The moonlight highlighted seemingly mundane scenes along the route home. A nearby spruce tree was now a statue of frost. The lonely gas station with an empty lot beyond had a sense of the beautiful. Moonlight was running along telephone lines, sweeping the aluminum siding of houses. Rather than being dissolved in this light, all these things were radiant in their individual ways.
Is this not what Advent is about? God is coming to reside in the intimate particularity of our everyday lives.
Standing on the porch at home, my mind went to other settings: the bitter lot of Syrian refugees—they were under this moon. I thought of those at the homeless shelter in Cleveland where I work, having one last cigarette outside before lights off. Moonlight was touching their foreheads in a tender way. Beyond them were empty warehouses, the moon defining the scarred rooftops of the city before reaching the expanse of Lake Erie and shining brilliantly on waves.
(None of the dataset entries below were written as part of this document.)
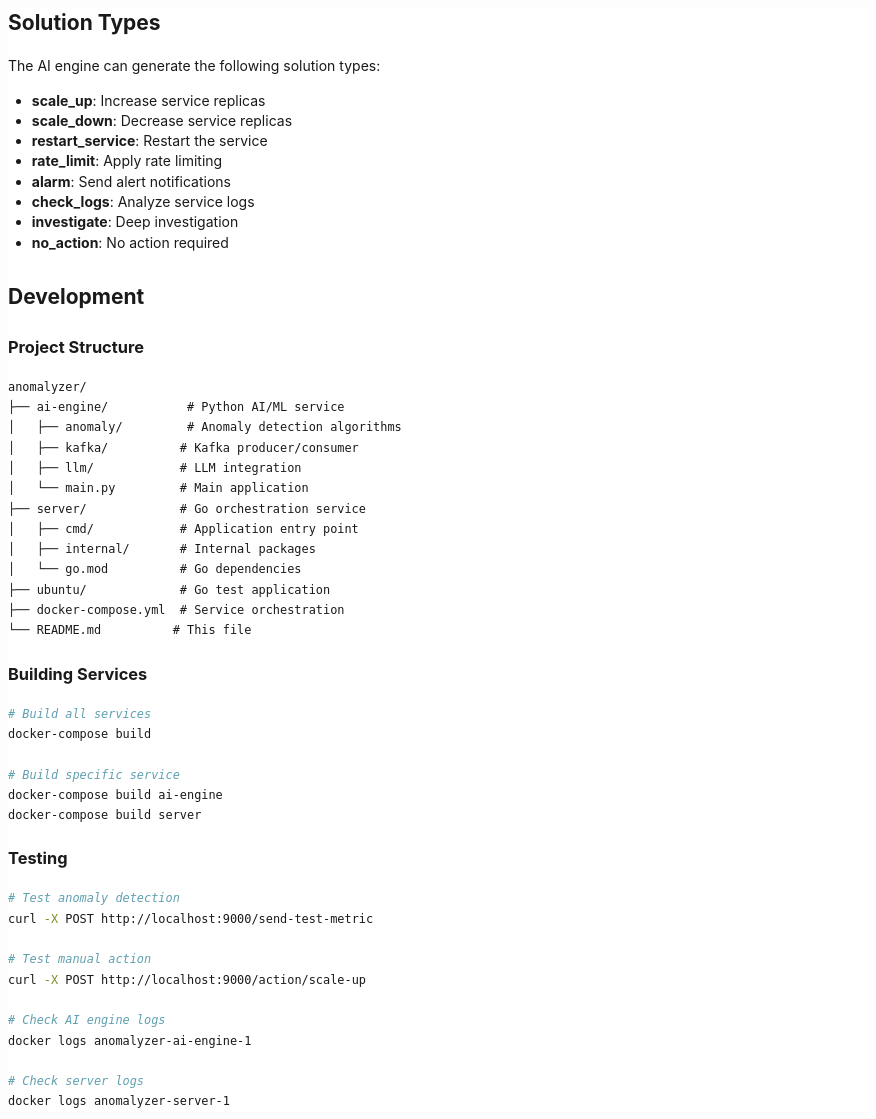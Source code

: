 ## Solution Types

The AI engine can generate the following solution types:

- **scale_up**: Increase service replicas
- **scale_down**: Decrease service replicas
- **restart_service**: Restart the service
- **rate_limit**: Apply rate limiting
- **alarm**: Send alert notifications
- **check_logs**: Analyze service logs
- **investigate**: Deep investigation
- **no_action**: No action required

## Development

### Project Structure

```
anomalyzer/
├── ai-engine/           # Python AI/ML service
│   ├── anomaly/         # Anomaly detection algorithms
│   ├── kafka/          # Kafka producer/consumer
│   ├── llm/            # LLM integration
│   └── main.py         # Main application
├── server/             # Go orchestration service
│   ├── cmd/            # Application entry point
│   ├── internal/       # Internal packages
│   └── go.mod          # Go dependencies
├── ubuntu/             # Go test application
├── docker-compose.yml  # Service orchestration
└── README.md          # This file
```

### Building Services

```bash
# Build all services
docker-compose build

# Build specific service
docker-compose build ai-engine
docker-compose build server
```

### Testing

```bash
# Test anomaly detection
curl -X POST http://localhost:9000/send-test-metric

# Test manual action
curl -X POST http://localhost:9000/action/scale-up

# Check AI engine logs
docker logs anomalyzer-ai-engine-1

# Check server logs
docker logs anomalyzer-server-1
```
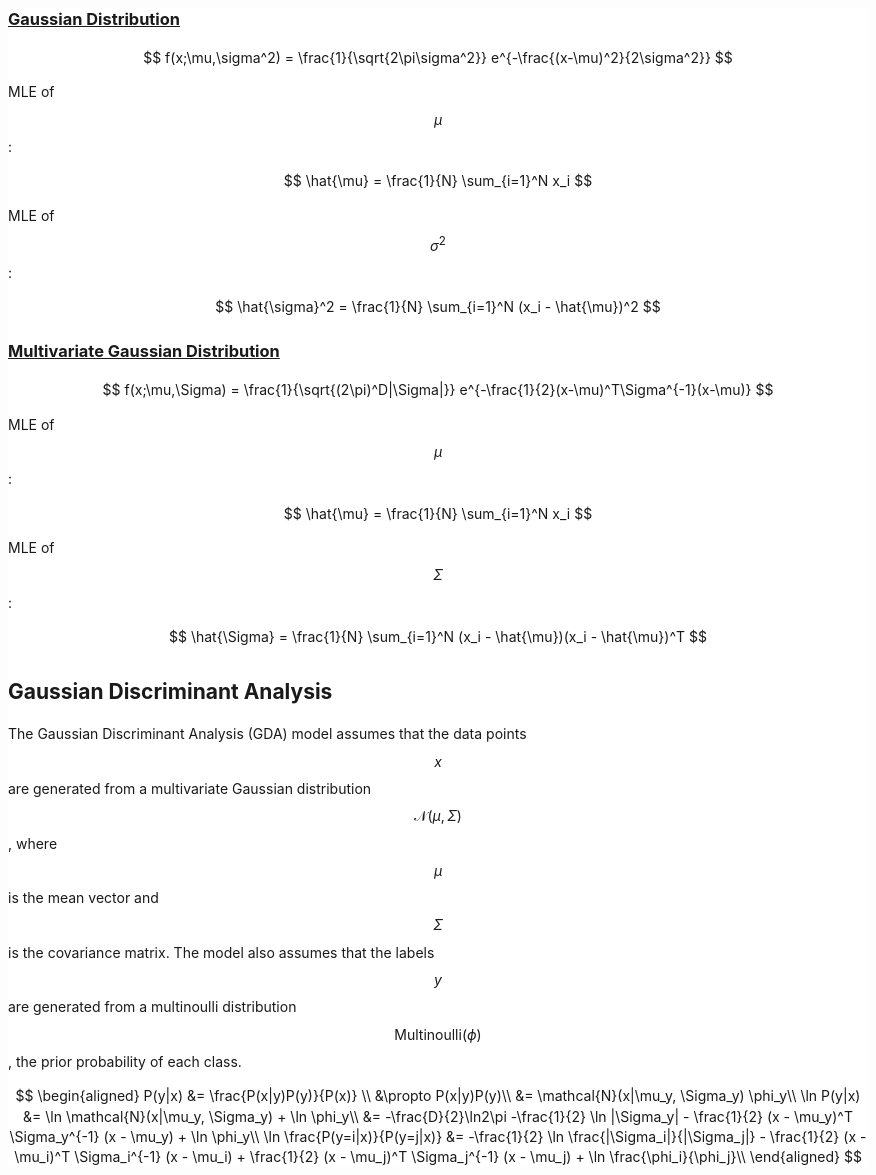 ### [Gaussian Distribution](/blog/2023/probability-distributions#gaussian-distribution)

$$
f(x;\mu,\sigma^2) = \frac{1}{\sqrt{2\pi\sigma^2}} e^{-\frac{(x-\mu)^2}{2\sigma^2}}
$$

MLE of $$\mu$$:

$$
\hat{\mu} = \frac{1}{N} \sum_{i=1}^N x_i
$$

MLE of $$\sigma^2$$:

$$
\hat{\sigma}^2 = \frac{1}{N} \sum_{i=1}^N (x_i - \hat{\mu})^2
$$

### [Multivariate Gaussian Distribution](/blog/2023/probability-distributions#multivariate-gaussian-distribution)

$$
f(x;\mu,\Sigma) = \frac{1}{\sqrt{(2\pi)^D|\Sigma|}} e^{-\frac{1}{2}(x-\mu)^T\Sigma^{-1}(x-\mu)}
$$

MLE of $$\mu$$:

$$
\hat{\mu} = \frac{1}{N} \sum_{i=1}^N x_i
$$

MLE of $$\Sigma$$:

$$
\hat{\Sigma} = \frac{1}{N} \sum_{i=1}^N (x_i - \hat{\mu})(x_i - \hat{\mu})^T
$$

## Gaussian Discriminant Analysis

The Gaussian Discriminant Analysis (GDA) model assumes that the data points $$x$$ are generated from a multivariate Gaussian distribution $$\mathcal{N}(\mu, \Sigma)$$, where $$\mu$$ is the mean vector and $$\Sigma$$ is the covariance matrix. The model also assumes that the labels $$y$$ are generated from a multinoulli distribution $$\text{Multinoulli}(\phi)$$, the prior probability of each class.

$$
\begin{aligned}
P(y|x) &= \frac{P(x|y)P(y)}{P(x)} \\
&\propto P(x|y)P(y)\\
&= \mathcal{N}(x|\mu_y, \Sigma_y) \phi_y\\
\ln P(y|x) &= \ln \mathcal{N}(x|\mu_y, \Sigma_y) + \ln \phi_y\\
&= -\frac{D}{2}\ln2\pi -\frac{1}{2} \ln |\Sigma_y| - \frac{1}{2} (x - \mu_y)^T \Sigma_y^{-1} (x - \mu_y) + \ln \phi_y\\
\ln \frac{P(y=i|x)}{P(y=j|x)} &= -\frac{1}{2} \ln \frac{|\Sigma_i|}{|\Sigma_j|} - \frac{1}{2} (x - \mu_i)^T \Sigma_i^{-1} (x - \mu_i) + \frac{1}{2} (x - \mu_j)^T \Sigma_j^{-1} (x - \mu_j) + \ln \frac{\phi_i}{\phi_j}\\
\end{aligned}
$$
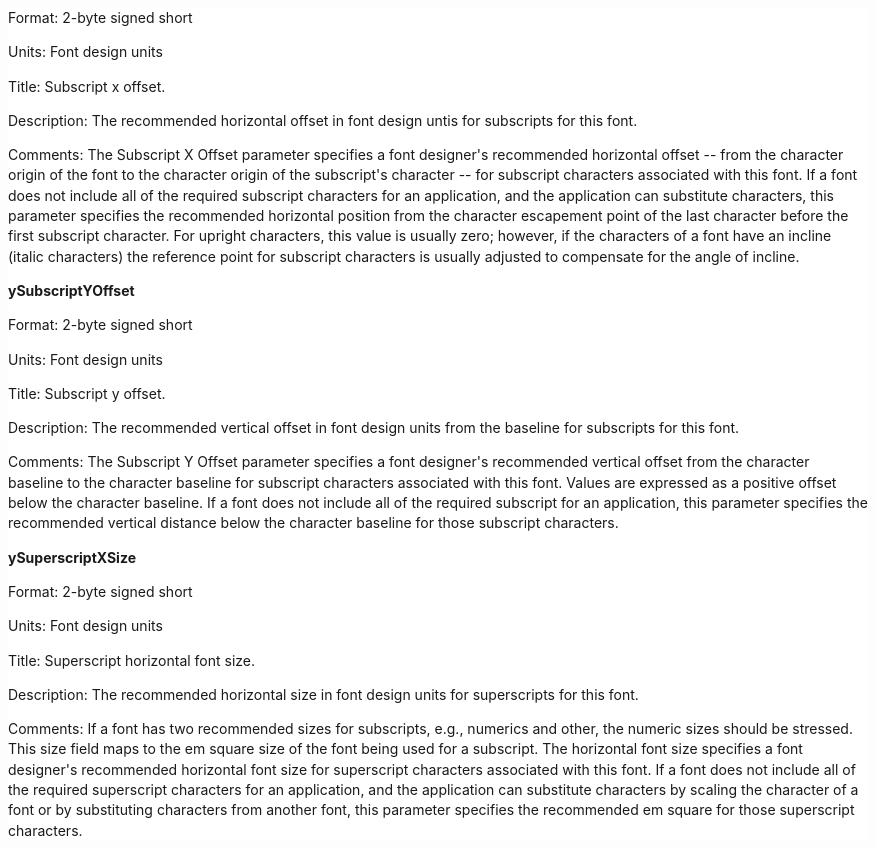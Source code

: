 Format: 2-byte signed short

Units: Font design units

Title: Subscript x offset.

Description: The recommended horizontal offset in font design untis for
subscripts for this font.

Comments: The Subscript X Offset parameter specifies a font designer's
recommended horizontal offset -- from the character origin of the font
to the character origin of the subscript's character -- for subscript
characters associated with this font. If a font does not include all of
the required subscript characters for an application, and the
application can substitute characters, this parameter specifies the
recommended horizontal position from the character escapement point of
the last character before the first subscript character. For upright
characters, this value is usually zero; however, if the characters of a
font have an incline (italic characters) the reference point for
subscript characters is usually adjusted to compensate for the angle of
incline.

**ySubscriptYOffset**

Format: 2-byte signed short

Units: Font design units

Title: Subscript y offset.

Description: The recommended vertical offset in font design units from
the baseline for subscripts for this font.

Comments: The Subscript Y Offset parameter specifies a font designer's
recommended vertical offset from the character baseline to the character
baseline for subscript characters associated with this font. Values are
expressed as a positive offset below the character baseline. If a font
does not include all of the required subscript for an application, this
parameter specifies the recommended vertical distance below the
character baseline for those subscript characters.

**ySuperscriptXSize**

Format: 2-byte signed short

Units: Font design units

Title: Superscript horizontal font size.

Description: The recommended horizontal size in font design units for
superscripts for this font.

Comments: If a font has two recommended sizes for subscripts, e.g.,
numerics and other, the numeric sizes should be stressed. This size
field maps to the em square size of the font being used for a subscript.
The horizontal font size specifies a font designer's recommended
horizontal font size for superscript characters associated with this
font. If a font does not include all of the required superscript
characters for an application, and the application can substitute
characters by scaling the character of a font or by substituting
characters from another font, this parameter specifies the recommended
em square for those superscript characters.
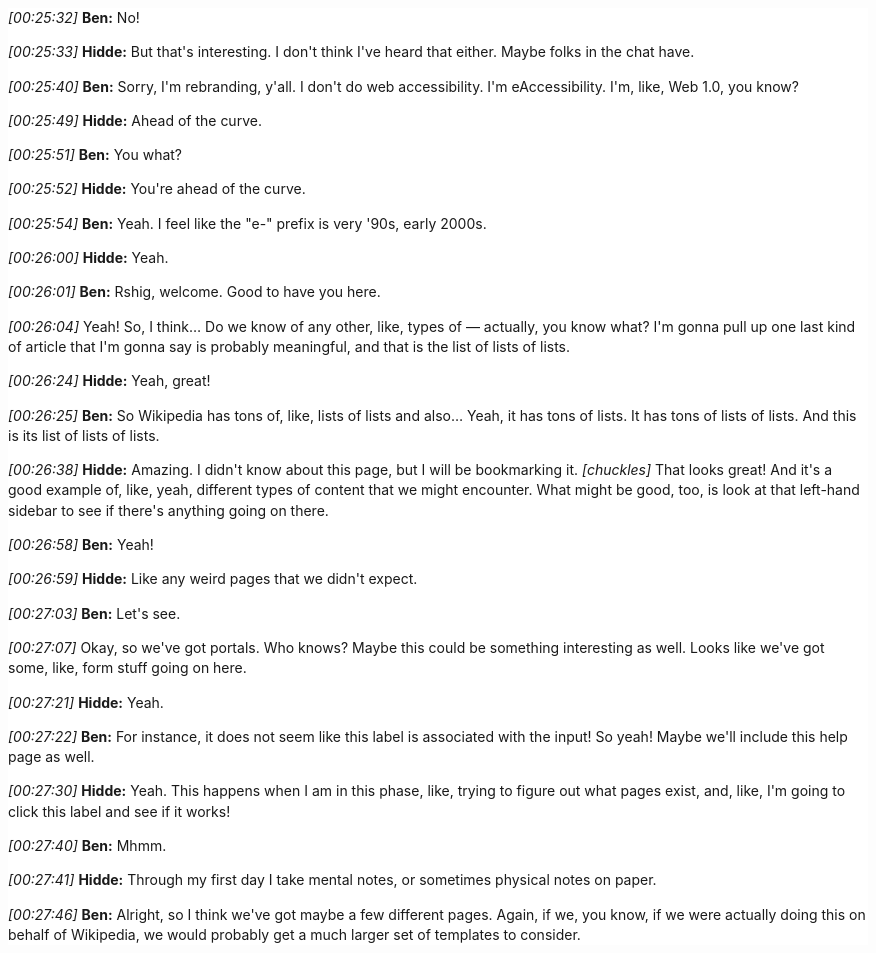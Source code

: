 <i class="timecode">[00:25:32]</i> **Ben:** No!

<i class="timecode">[00:25:33]</i> **Hidde:** But that's interesting. I don't think I've heard that either. Maybe folks in the chat have. 

<i class="timecode">[00:25:40]</i> **Ben:** Sorry, I'm rebranding, y'all. I don't do web accessibility. I'm eAccessibility. I'm, like, Web 1.0, you know? 

<i class="timecode">[00:25:49]</i> **Hidde:** Ahead of the curve.

<i class="timecode">[00:25:51]</i> **Ben:** You what?

<i class="timecode">[00:25:52]</i> **Hidde:** You're ahead of the curve.

<i class="timecode">[00:25:54]</i> **Ben:** Yeah. I feel like the "e-" prefix is very '90s, early 2000s.

<i class="timecode">[00:26:00]</i> **Hidde:** Yeah.

<i class="timecode">[00:26:01]</i> **Ben:** Rshig, welcome. Good to have you here.

<i class="timecode">[00:26:04]</i> Yeah! So, I think… Do we know of any other, like, types of — actually, you know what? I'm gonna pull up one last kind of article that I'm gonna say is probably meaningful, and that is the list of lists of lists.

<i class="timecode">[00:26:24]</i> **Hidde:** Yeah, great!

<i class="timecode">[00:26:25]</i> **Ben:** So Wikipedia has tons of, like, lists of lists and also… Yeah, it has tons of lists. It has tons of lists of lists. And this is its list of lists of lists. 

<i class="timecode">[00:26:38]</i> **Hidde:** Amazing. I didn't know about this page, but I will be bookmarking it. <i class="brackets">[chuckles]</i> That looks great! And it's a good example of, like, yeah, different types of content that we might encounter. What might be good, too, is look at that left-hand sidebar to see if there's anything going on there.

<i class="timecode">[00:26:58]</i> **Ben:** Yeah!

<i class="timecode">[00:26:59]</i> **Hidde:** Like any weird pages that we didn't expect. 

<i class="timecode">[00:27:03]</i> **Ben:** Let's see.

<i class="timecode">[00:27:07]</i> Okay, so we've got portals. Who knows? Maybe this could be something interesting as well. Looks like we've got some, like, form stuff going on here.

<i class="timecode">[00:27:21]</i> **Hidde:** Yeah.

<i class="timecode">[00:27:22]</i> **Ben:** For instance, it does not seem like this label is associated with the input! So yeah! Maybe we'll include this help page as well. 

<i class="timecode">[00:27:30]</i> **Hidde:** Yeah. This happens when I am in this phase, like, trying to figure out what pages exist, and, like, I'm going to click this label and see if it works!

<i class="timecode">[00:27:40]</i> **Ben:** Mhmm.

<i class="timecode">[00:27:41]</i> **Hidde:** Through my first day I take mental notes, or sometimes physical notes on paper. 

<i class="timecode">[00:27:46]</i> **Ben:** Alright, so I think we've got maybe a few different pages. Again, if we, you know, if we were actually doing this on behalf of Wikipedia, we would probably get a much larger set of templates to consider.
My entire family went back for the 11 p.m. service. We were a tiny cluster leaving the church, walking to our car and driving home with moonlight enveloping us. After everyone had gone to bed, I stood out in the backyard. No wind, not a sound—except something like the sound of the ground absorbing moisture. This was not an empty silence but the quiet being of rocks, ferns, moss, the roots of trees.
Now the moon was very high and small. The cloudbank I’d seen earlier was almost upon us. At a still higher level, a second layer of clouds was advancing like rivers in the sky. Far below, there I stood with the smell of incense on my clothes and in my hair.
Standing on the grass, I noticed a new sound. When had it arrived? So fine, like a tapping on the dry oak leaves around me. A moment later it entered the woods beyond, sighing in and out of the branches. The smallest drops of rain had begun, now touching my nose.
It was Christmas, ushered in by the slightest ssshhhhhh of rain, the moon all but smudged out. In a few hours it would be dawn with a steel-gray sky.
This post was edited on December 2.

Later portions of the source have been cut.